Now let's call the function below and assign the output to the variable `collected_cities`.

In [19]:
collected_cities = most_populous_cities()

> Scroll down.

In [20]:
collected_cities[:2]

[{'2017rank': 1,
  'City': 'New York[3]',
  'State': 'New York',
  '2017estimate': 8622698,
  '2010Census': 8175133,
  'Change': '+5.47%',
  '2016 land area': '301.5\xa0sq\xa0mi',
  '2016 land area.1': '780.9\xa0km2',
  '2016 population density': '28,317/sq\xa0mi',
  '2016 population density.1': '10,933/km2',
  'Location': '.mw-parser-output .geo-default,.mw-parser-output .geo-dms,.mw-parser-output .geo-dec{display:inline}.mw-parser-output .geo-nondefault,.mw-parser-output .geo-multi-punct{display:none}.mw-parser-output .longitude,.mw-parser-output .latitude{white-space:nowrap}40°39′49″N 73°56′19″W\ufeff / \ufeff40.6635°N 73.9387°W'},
 {'2017rank': 2,
  'City': 'Los Angeles',
  'State': 'California',
  '2017estimate': 3999759,
  '2010Census': 3792621,
  'Change': '+5.46%',
  '2016 land area': '468.7\xa0sq\xa0mi',
  '2016 land area.1': '1,213.9\xa0km2',
  '2016 population density': '8,484/sq\xa0mi',
  '2016 population density.1': '3,276/km2',
  'Location': '34°01′10″N 118°24′39″W\ufeff 

So what you can see from the code above, is that we were able to call the function `most_populous_cities()` and it returned a list of dictionaries which we assigned to `collected_cities`.

In [21]:
collected_cities = most_populous_cities()

Just like the pressing the on button on the iphone, we don't really need to know what occurs under the hood to turn on the phone.  Instead we just call the most `most_populous_cities()` function, and get back a list of cities.

In fact by default, functions will prevent you from accessing anything defined in the function.  For example let's take another look at the `most_populous_cities` function below.

In [None]:
def most_populous_cities():
    url = "https://simple.wikipedia.org/wiki/List_of_United_States_cities_by_population"
    dfs = pd.read_html(url)
    cities_df = dfs[2]
    cities = cities_df.to_dict('records')
    return cities

If we try to access any of the variables that are defined inside of the function, they are unavailable to us.

In [22]:
url

NameError: name 'url' is not defined

Any variable defined in a function, is only available from within that function.  This is why we access `url` in line two of the function, but not anywhere else in our colab.  This is encapsulation by the function.  The point is that, you the programmer shouldn't be exposed to the underlying procedure of the function by default, just like you don't need to open up an iphone to see how it works under the hood.  

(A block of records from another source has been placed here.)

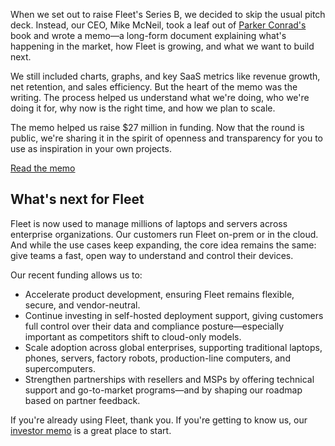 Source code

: When we set out to raise Fleet's Series B, we decided to skip the usual pitch deck. Instead, our CEO, Mike McNeil, took a leaf out of [Parker Conrad's](https://en.wikipedia.org/wiki/Parker_Conrad) book and wrote a memo—a long-form document explaining what's happening in the market, how Fleet is growing, and what we want to build next.

We still included charts, graphs, and key SaaS metrics like revenue growth, net retention, and sales efficiency. But the heart of the memo was the writing. The process helped us understand what we're doing, who we're doing it for, why now is the right time, and how we plan to scale.

The memo helped us raise $27 million in funding. Now that the round is public, we're sharing it in the spirit of openness and transparency for you to use as inspiration in your own projects. 

[Read the memo](https://fleetdm.com/pdfs/fleet-series-b-memo.pdf)

## What's next for Fleet

Fleet is now used to manage millions of laptops and servers across enterprise organizations. Our customers run Fleet on-prem or in the cloud. And while the use cases keep expanding, the core idea remains the same: give teams a fast, open way to understand and control their devices.

Our recent funding allows us to:

- Accelerate product development, ensuring Fleet remains flexible, secure, and vendor-neutral.
- Continue investing in self-hosted deployment support, giving customers full control over their data and compliance posture—especially important as competitors shift to cloud-only models.
- Scale adoption across global enterprises, supporting traditional laptops, phones, servers, factory robots, production-line computers, and supercomputers.
- Strengthen partnerships with resellers and MSPs by offering technical support and go-to-market programs—and by shaping our roadmap based on partner feedback.

If you're already using Fleet, thank you. If you're getting to know us, our [investor memo](https://fleetdm.com/pdfs/fleet-series-b-memo.pdf) is a great place to start.

<meta name="articleTitle" value="How Fleet raised a $27M Series B without a pitch deck">
<meta name="authorFullName" value="Irena Reedy">
<meta name="authorGitHubUsername" value="irenareedy">
<meta name="category" value="articles">
<meta name="publishedOn" value="2025-07-02">
<meta name="description" value="When we set out to raise Fleet's Series B, we decided to skip the usual pitch deck in favor of a memo.">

But if we encapsulted *everything* in a function, we could not share it's output with the rest of our program.  For this reason, we use `return` to specify that this is the output of our function.  

So above, we return the variable cities, our list of cities.  This is the only thing *returned* to us when we call a function.  

> Just like the only thing returned to us when we press the on button is the login screen.  The rest of the procedure to get there, turning on the phone, booting up the phone, is hidden from us.  We just need to see the final output.

Uncomment and call `most_populous_cities`.

In [24]:
# most_populous_cities()[:2]

I like to think of a function as a dungeon and as a return value of throwing something over the walls of the dungeon.  So all of the variables inside of our function, `url`, `dfs` are trapped inside of the dungeon.  But we throw the `cities` over the wall, and assign them to the variable `collected_cities`.

In [25]:
collected_cities = most_populous_cities()

Notice that if we have a function but there is no return value, that our function returns nothing.

In [26]:
def say_greeting():
    greeting = 'hello world'

In [27]:
say_greeting()

> Fix the function above so that `'hello world'` is returned from the function.